• [TASK DIRECTIONS]: Your job is to set down the stretch of entries that opens with the line containing "- 🔭 I’m Java Developer" and closes with the line containing "<b> Core technologies:</b>". Keep both end lines, copy each exactly, and add nothing.

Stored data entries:
——
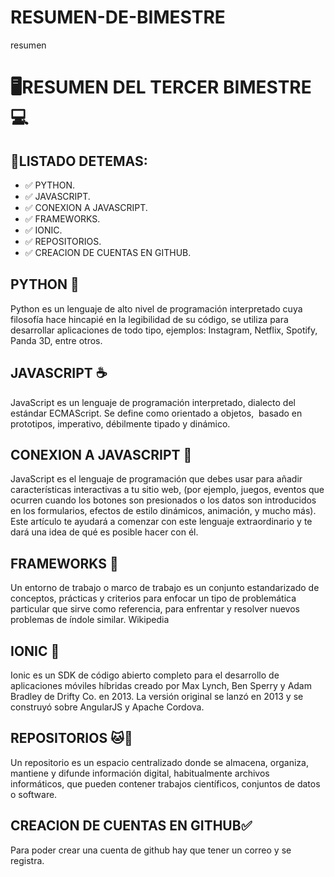 # RESUMEN-DE-BIMESTRE
resumen
# 🖥️RESUMEN DEL TERCER BIMESTRE💻
## :green_heart:LISTADO DETEMAS:

- :white_check_mark: PYTHON.
- :white_check_mark: JAVASCRIPT.
- :white_check_mark: CONEXION A JAVASCRIPT.
- :white_check_mark: FRAMEWORKS.
- :white_check_mark: IONIC.
- :white_check_mark: REPOSITORIOS.
- :white_check_mark: CREACION DE CUENTAS EN GITHUB.


## PYTHON  :snake:
Python es un lenguaje de alto nivel de programación interpretado cuya filosofía hace hincapié en la legibilidad de su código, se utiliza para desarrollar aplicaciones de todo tipo, ejemplos: Instagram, Netflix, Spotify, Panda 3D, entre otros.

## JAVASCRIPT :coffee:
JavaScript es un lenguaje de programación interpretado, dialecto del estándar ECMAScript. Se define como orientado a objetos, ​ basado en prototipos, imperativo, débilmente tipado y dinámico.

## CONEXION A JAVASCRIPT :tea:
JavaScript es el lenguaje de programación que debes usar para añadir características interactivas a tu sitio web, (por ejemplo, juegos, eventos que ocurren cuando los botones son presionados o los datos son introducidos en los formularios, efectos de estilo dinámicos, animación, y mucho más). Este artículo te ayudará a comenzar con este lenguaje extraordinario y te dará una idea de qué es posible hacer con él.

## FRAMEWORKS  :leaves:
Un entorno de trabajo​ o marco de trabajo​ es un conjunto estandarizado de conceptos, prácticas y criterios para enfocar un tipo de problemática particular que sirve como referencia, para enfrentar y resolver nuevos problemas de índole similar. Wikipedia

## IONIC 	:iphone:
Ionic es un SDK de código abierto completo para el desarrollo de aplicaciones móviles híbridas creado por Max Lynch, Ben Sperry y Adam Bradley de Drifty Co. en 2013. La versión original se lanzó en 2013 y se construyó sobre AngularJS y Apache Cordova.

## REPOSITORIOS 	:cat::octopus:
Un repositorio es un espacio centralizado donde se almacena, organiza, mantiene y difunde información digital, habitualmente archivos informáticos, que pueden contener trabajos científicos, conjuntos de datos o software.

## CREACION DE CUENTAS EN GITHUB:white_check_mark:
Para poder crear una cuenta de github hay que tener un correo y se registra.
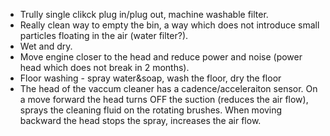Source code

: * Trully single clikck plug in/plug out, machine washable filter.
* Really clean way to empty the bin, a way which does not introduce small particles floating in the air (water filter?).
* Wet and dry.
* Move engine closer to the head and reduce power and noise (power head which does not break in 2 months).
* Floor washing - spray water&soap, wash the floor, dry the floor 
* The head of the vaccum cleaner has a cadence/acceleraiton sensor. On a move forward the head turns OFF the suction (reduces the air flow), sprays the cleaning fluid on the rotating brushes. When  moving backward the head stops the spray, increases the air flow.     
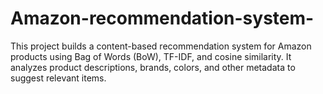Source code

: # Amazon-recommendation-system-
This project builds a content-based recommendation system for Amazon products using Bag of Words (BoW), TF-IDF, and cosine similarity. It analyzes product descriptions, brands, colors, and other metadata to suggest relevant items.
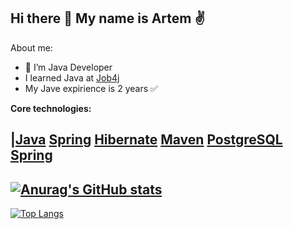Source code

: ## Hi there 👋 My name is Artem :v:
About me:
- 🔭 I’m Java Developer
- I learned Java at [Job4j](https://job4j.ru/)
- My Jave expirience is 2 years :white_check_mark:

<b> Core technologies:</b>

|[Java](https://shields.io/badge/Spring-%3E%3D%205.0-green)  [Spring](https://shields.io/badge/Spring-%3E%3D%205.0-green)  [Hibernate](https://shields.io/badge/Spring-%3E%3D%205.0-green)  [Maven](https://shields.io/badge/Spring-%3E%3D%205.0-green)  [PostgreSQL](https://shields.io/badge/Spring-%3E%3D%205.0-green)  [Spring](https://shields.io/badge/Spring-%3E%3D%205.0-green)
-

[![Anurag's GitHub stats](https://github-readme-stats.vercel.app/api?username=ArtemPolshchak)](https://github.com/ArtemPolshchak/github-readme-stats)
-
[![Top Langs](https://github-readme-stats.vercel.app/api/top-langs/?username=ArtemPolshchak&layout=compact)](https://github.com/ArtemPolshchak/github-readme-stats)


<!--
**ArtemPolshchak/ArtemPolshchak** is a ✨ _special_ ✨ repository because its `README.md` (this file) appears on your GitHub profile.

Here are some ideas to get you started:

- 🔭 I’m currently working on ...
- 🌱 I’m currently learning ...
- 👯 I’m looking to collaborate on ...
- 🤔 I’m looking for help with ...
- 💬 Ask me about ...
- 📫 How to reach me: ...
- 😄 Pronouns: ...
- ⚡ Fun fact: ...
-->
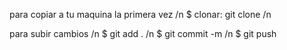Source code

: para copiar a tu maquina la primera vez /n
$ clonar: git clone <git url> /n

para subir cambios /n
$ git add . /n
$ git commit -m <nombre del commit> /n
$ git push
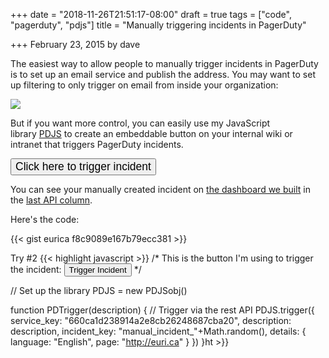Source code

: +++
date = "2018-11-26T21:51:17-08:00"
draft = true
tags = ["code", "pagerduty", "pdjs"]
title = "Manually triggering incidents in PagerDuty"

+++
February 23, 2015 by dave

The easiest way to allow people to manually trigger incidents in PagerDuty is to set up an email service and publish the address. You may want to set up filtering to only trigger on email from inside your organization:

![](/uploads/Internal_testing_-_PagerDuty-1024x427.png)

But if you want more control, you can easily use my JavaScript library [PDJS](https://github.com/eurica/pdjs) to create an embeddable button on your internal wiki or intranet that triggers PagerDuty incidents.

<input type="button" onclick="PDTrigger(prompt('Incident Description'))" value="Click here to trigger incident" style="font-size: 125%;">
<script type="170e2cfbfe0dae3d6f2984b6-text/javascript" src="http://eurica.github.io/pdjs/js/pdjs.js"></script><script type="170e2cfbfe0dae3d6f2984b6-text/javascript">$=jQuery; PDJS = new PDJSobj();function PDTrigger(description) {PDJS.trigger({service_key: "660ca1d238914a2e8cb26248687cba20",description: description,incident_key: "manual_incident_"+Math.random(),details: {language: "English",page: "http://euri.ca"}});alert("Creating PagerDuty alert");window.open("http://euri.ca/files/dashboard/dashboard.html")}</script>

You can see your manually created incident on [the dashboard we built](http://euri.ca/files/dashboard/dashboard.html) in the [last API column](http://euri.ca/2014/ask-a-pagerduty-api-expert-1-dashboards/index.html).

Here's the code:

{{< gist eurica f8c9089e167b79ecc381 >}}

Try #2
{{< highlight javascript >}}
/* This is the button I'm using to trigger the incident:
<input type="button" onclick="PDTrigger(prompt('Incident Description'))" value="Trigger Incident">
*/

// Set up the library
PDJS = new PDJSobj()

function PDTrigger(description) {
    // Trigger via the rest API
    PDJS.trigger({
        service_key: "660ca1d238914a2e8cb26248687cba20",
        description: description,
        incident_key: "manual_incident_"+Math.random(),
        details: {
            language: "English",
            page: "http://euri.ca"
        }
    })
}ht >}}
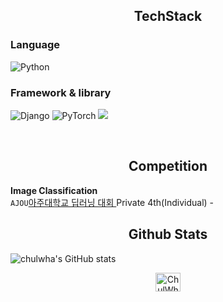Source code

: <h2 align="center">TechStack</h2>	

<h3>Language</h3>
 
  ![Python](https://img.shields.io/badge/python-3670A0?style=for-the-badge&logo=python&logoColor=ffdd54)
 
<h3> Framework & library</h3>
  
  ![Django](https://img.shields.io/badge/django-%23092E20.svg?style=for-the-badge&logo=django&logoColor=white)
  ![PyTorch](https://img.shields.io/badge/PyTorch-%23EE4C2C.svg?style=for-the-badge&logo=PyTorch&logoColor=white)
  <img src="https://img.shields.io/badge/react-61DAFB?style=for-the-badge&logo=react&logoColor=black">
</div>

<br>

<h2 align="center">Competition</h2>
<strong align="center">Image Classification</strong><br>
<code>AJOU</code><a href="https://github.com/cjfghk5697/AjouDeeplearning_Compete">아주대학교 딥러닝 대회 </a>Private 4th(Individual) -<br>


<h2 align="center">Github Stats</h2>
  
![chulwha's GitHub stats](https://github-readme-stats.vercel.app/api?username=cjfghk5697&show_icons=true&theme=tokyonight)

</p>
<p align="center">
<a href="https://www.linkedin.com/in/chulwha-han-441370249/" rel="nofollow"><img align="center" src="https://raw.githubusercontent.com/rahuldkjain/github-profile-readme-generator/master/src/images/icons/Social/linked-in-alt.svg" alt="ChulWha Han" height="30" width="40" style="max-width: 100%;">
</a>
</p>
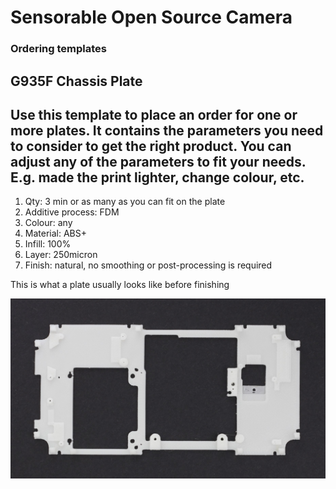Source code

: # Sensorable Open Source Camera
### Ordering templates

## G935F Chassis Plate

Use this template to place an order for one or more plates. It contains the parameters you need to consider to get the right product.
You can adjust any of the parameters to fit your needs. E.g. made the print lighter, change colour, etc.
----

1. Qty: 3 min or as many as you can fit on the plate
2. Additive process: FDM
3. Colour: any
4. Material: ABS+
5. Infill: 100%
6. Layer: 250micron
7. Finish: natural, no smoothing or post-processing is required

This is what a plate usually looks like before finishing

![](img/g935-plate-raw.jpg)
——
• [EXPECTED OUTPUT]:
- 🔭 I’m Java Developer
- I learned Java at [Job4j](https://job4j.ru/)
- My Jave expirience is 2 years :white_check_mark:

<b> Core technologies:</b>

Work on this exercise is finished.